═══ MATERIAL PROVIDED ═══

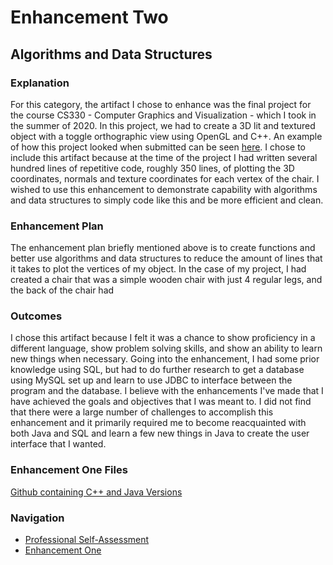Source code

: # Enhancement Two
## Algorithms and Data Structures 

### Explanation
For this category, the artifact I chose to enhance was the final project for the course CS330 - Computer Graphics and Visualization - which I took in the summer of 2020. In this project, we had to create a 3D lit and textured object with a toggle orthographic view using OpenGL and C++. An example of how this project looked when submitted can be seen [here](https://www.youtube.com/watch?v=XyaaWhLJi_w). I chose to include this artifact because at the time of the project I had written several hundred lines of repetitive code, roughly 350 lines, of plotting the 3D coordinates, normals and texture coordinates for each vertex of the chair. I wished to use this enhancement to demonstrate capability with algorithms and data structures to simply code like this and be more efficient and clean. 

### Enhancement Plan
The enhancement plan briefly mentioned above is to create functions and better use algorithms and data structures to reduce the amount of lines that it takes to plot the vertices of my object. In the case of my project, I had created a chair that was a simple wooden chair with just 4 regular legs, and the back of the chair had 
### Outcomes
I chose this artifact because I felt it was a chance to show proficiency in a different language, show problem solving skills, and show an ability to learn new things when necessary. Going into the enhancement, I had some prior knowledge using SQL, but had to do further research to get a database using MySQL set up and learn to use JDBC to interface between the program and the database. I believe with the enhancements I've made that I have achieved the goals and objectives that I was meant to. I did not find that there were a large number of challenges to accomplish this enhancement and it primarily required me to become reacquainted with both Java and SQL and learn a few new things in Java to create the user interface that I wanted. 

### Enhancement One Files
[Github containing C++ and Java Versions](https://github.com/cnohilly/cnohilly.github.io/tree/main/Enhancement_One_Files)

### Navigation
- [Professional Self-Assessment](../index.md)
- [Enhancement One](./enhancement_one.md)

═══

## THE PROBLEM
Starting at the line with "### Outcomes", retype each line through the final one in the data above, unchanged and with nothing added.

## RESULT FOR THIS EXERCISE
### Outcomes
I chose this artifact because I felt it was a chance to show proficiency in a different language, show problem solving skills, and show an ability to learn new things when necessary. Going into the enhancement, I had some prior knowledge using SQL, but had to do further research to get a database using MySQL set up and learn to use JDBC to interface between the program and the database. I believe with the enhancements I've made that I have achieved the goals and objectives that I was meant to. I did not find that there were a large number of challenges to accomplish this enhancement and it primarily required me to become reacquainted with both Java and SQL and learn a few new things in Java to create the user interface that I wanted. 

### Enhancement One Files
[Github containing C++ and Java Versions](https://github.com/cnohilly/cnohilly.github.io/tree/main/Enhancement_One_Files)

### Navigation
- [Professional Self-Assessment](../index.md)
- [Enhancement One](./enhancement_one.md)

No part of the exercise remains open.